1. Hélène Buzzetti, « L’enfance et la culture volées de milliers d’autochtones », Le Devoir, 2 octobre 2017, cahier A, page 3.
2. Emmanuel Levinas, Totalité et infinie. Essai sur l’extériorité, Paris, Éd. Le livre de poche, 1992 [1971].
3. Voir le catalogue Trop humain. Artistes des XXe et XXIe siècles devant la souffrance, Genève, Éd. Musée international de la Croix-Rouge et du Croissant-Rouge et Musée d’art moderne et contemporain, 2014.
4. Jacinto Lageira, L’art comme Histoire. Un entrelacement de poétiques, Paris. Éd.

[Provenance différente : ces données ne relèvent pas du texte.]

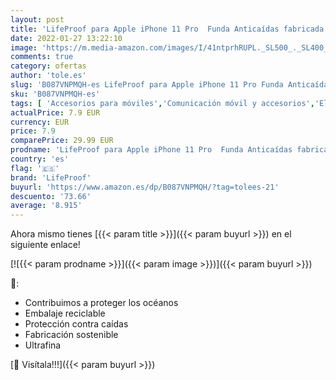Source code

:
 ```yaml
---
layout: post
title: 'LifeProof para Apple iPhone 11 Pro  Funda Anticaídas fabricada de Plástico Reciclado procedente del Océano  Wake Series  Negro'
date: 2022-01-27 13:22:10
image: 'https://m.media-amazon.com/images/I/41ntprhRUPL._SL500_._SL400_.jpg'
comments: true
category: ofertas
author: 'tole.es'
slug: 'B087VNPMQH-es LifeProof para Apple iPhone 11 Pro Funda Anticaídas...'
sku: 'B087VNPMQH-es'
tags: [ 'Accesorios para móviles','Comunicación móvil y accesorios','Electrónica','Fundas y carcasas para teléfonos móviles','apple','iphone','lifeproof', ]
actualPrice: 7.9 EUR
currency: EUR
price: 7.9
comparePrice: 29.99 EUR
prodname: 'LifeProof para Apple iPhone 11 Pro  Funda Anticaídas fabricada de Plástico Reciclado procedente del Océano  Wake Series  Negro'
country: 'es'
flag: '🇪🇸'
brand: 'LifeProof'
buyurl: 'https://www.amazon.es/dp/B087VNPMQH/?tag=tolees-21'
descuento: '73.66'
average: '8.915'
---
```


Ahora mismo tienes [{{< param title >}}]({{< param buyurl >}}) en el siguiente enlace!

[![{{< param prodname >}}]({{< param image >}})]({{< param buyurl >}})

🔎:

- Contribuimos a proteger los océanos
- Embalaje reciclable
- Protección contra caídas
- Fabricación sostenible
- Ultrafina

[🛒 Visítala!!!]({{< param buyurl >}})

Mimésis, 2016. En particulier le chapitre 5, « Réparations », p. 203-241.
5. L’exposition Tout ce qui reste – Scattered Remains (commissaire : Geneviève Goyer-Ouimette) s’inscrit dans le cadre d’Elles Autochtones, une saison consacrée à des artistes femmes autochtones contemporaines. L’exposition se poursuit jusqu’au 27 mai 2018.
6. Parrainée par le MBAM, Code Switching a été réalisée au cours d’une résidence de l’artiste à la Fonderie Darling (Montréal) en 2016-2017.
7. Nous rendons compte du catalogue qui a été publié à cette occasion dans notre section « ouvrages reçus ».